D’autre part, il fallait agir à l’insu de Jugan et de Pinto et Mathurine n’en voyait la possibilité que si les événements venaient à son aide…

Le jeu commença.

Bien que le verre de Cocardasse fût toujours consciencieusement rempli par les jeunes gens qui l’incitaient à boire, et non moins consciencieusement vidé par le Gascon, celui-ci ne paraissait pas devoir être ivre, avant longtemps.

Néanmoins, cette manœuvre n’échappait pas à la Cauchoise qui, d’un côté eût voulu la déjouer et de l’autre y voyait une chance de salut. Bien qu’elle redoutât ce qui aurait lieu si Passepoil passait la nuit à l’auberge, elle songeait que l’ivresse de son compagnon les empêcherait tous deux d’en sortir avant le jour.

Les heures s’écoulaient… Les poches des prévôts se vidaient assez rapidement pour aller remplir celles de la Paillarde, sans compter les quelques écus qui tombaient par hasard dans l’escarcelle de Jugan et de son acolyte. Mais les perdants étaient beaux joueurs : pourvu que Cocardasse eût à boire et que Passepoil échangeât son argent contre un sourire, tout le monde se trouvait content.

Les servantes avaient fini leur tâche, quelques-unes déjà ronflaient sur les bancs, dans des postures pleines d’abandon.

— Hop !… qu’on s’aille coucher, s’écria soudain l’hôtelière en donnant du poing sur la table pour réveiller les dormeuses. Elle ajouta :

— Il faut qu’il en reste une pour nous servir… Ce sera toi, Mathurine, car tu ne me parais pas avoir trop sommeil ?…

— Je resterai, répondit celle-ci enchantée.

— C’est bien, ma fille. Voilà ce que c’est que de dormir ses belles nuits… Et la désignant du doigt, elle dit à Amable :

— Vois-tu celle-là, mon joli chevalier, c’est la seule ici qui n’ait pas d’amoureux.

— Ah bah !… fit Passepoil en dévisageant cet oiseau rare.
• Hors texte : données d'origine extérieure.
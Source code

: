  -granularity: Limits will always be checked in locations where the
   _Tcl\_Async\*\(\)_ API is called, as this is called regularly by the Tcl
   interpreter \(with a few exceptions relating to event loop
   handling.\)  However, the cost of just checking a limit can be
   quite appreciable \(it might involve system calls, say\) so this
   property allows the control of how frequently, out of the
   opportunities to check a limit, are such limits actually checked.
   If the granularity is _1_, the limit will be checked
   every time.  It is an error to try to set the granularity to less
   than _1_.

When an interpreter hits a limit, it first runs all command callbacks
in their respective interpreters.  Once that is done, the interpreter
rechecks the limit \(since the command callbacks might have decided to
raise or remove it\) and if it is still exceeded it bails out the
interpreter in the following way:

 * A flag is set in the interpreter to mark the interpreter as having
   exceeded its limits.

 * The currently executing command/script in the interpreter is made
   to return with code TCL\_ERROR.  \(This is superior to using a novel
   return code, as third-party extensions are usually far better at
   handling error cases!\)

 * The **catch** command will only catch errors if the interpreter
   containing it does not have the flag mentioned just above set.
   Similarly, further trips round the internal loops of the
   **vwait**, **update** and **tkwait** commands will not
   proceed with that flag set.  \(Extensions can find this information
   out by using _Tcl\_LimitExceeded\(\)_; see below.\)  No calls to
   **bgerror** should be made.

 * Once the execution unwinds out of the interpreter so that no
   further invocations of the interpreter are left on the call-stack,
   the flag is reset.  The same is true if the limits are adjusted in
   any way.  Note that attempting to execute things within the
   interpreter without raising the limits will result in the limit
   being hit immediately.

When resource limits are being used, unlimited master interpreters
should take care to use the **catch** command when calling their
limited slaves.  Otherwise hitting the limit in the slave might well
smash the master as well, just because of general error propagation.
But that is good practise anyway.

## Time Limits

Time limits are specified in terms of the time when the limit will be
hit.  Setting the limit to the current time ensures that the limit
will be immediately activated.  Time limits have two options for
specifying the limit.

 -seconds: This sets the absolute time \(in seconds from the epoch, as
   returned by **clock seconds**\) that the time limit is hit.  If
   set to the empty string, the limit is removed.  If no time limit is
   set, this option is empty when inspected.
Les femmes pourtant sont faites pour le tendre mal d’aimer, et celle-ci me paraît avoir tout ce qu’il faut pour en goûter.

— Quand tu diras, mon poulet !… Elle est ainsi faite, et si enjôleur que tu sois, je te défierais bien de la mettre en faute.

— Diantre !… Sur quel moule est-elle donc façonnée ?

— Je ne te conseille pas d’aller le lui demander, d’autant plus que, si tu en avais l’intention, c’est moi qui y mettrais bon ordre… Je n’admets pas le partage, sais-tu bien !

— Capédédiou ! gronda le Gascon entre deux gobelets ; alors téné-le bien, belle dame, c’ta couquin, il flambe comme une étoupe !

Pendant cette conversation, que Mathurine avait entendue en entier sans qu’il en parût rien, elle avait tourné le dos de façon à ce que le Normand ne pût voir la rougeur de son visage et surtout pour que cette même rougeur ne fût point remarquée par la Paillarde.

Le principal pour elle était de rester là et que rien ne pût s’y passer sans qu’elle fût à même d’intervenir au moment opportun. Il lui semblait même, qu’à l’occasion, il lui serait facile d’empêcher les prévôts de s’en aller avant le jour ; et si Jugan et Pinto cherchaient à les entraîner au dehors, elle leur apprendrait de la belle façon que leur plan était percé à jour. Maintenant, rassurée, elle alla s’accoter dans un coin et se mit à ravauder des bas, non sans lever quelquefois les yeux pour contempler l’irrésistible Passepoil.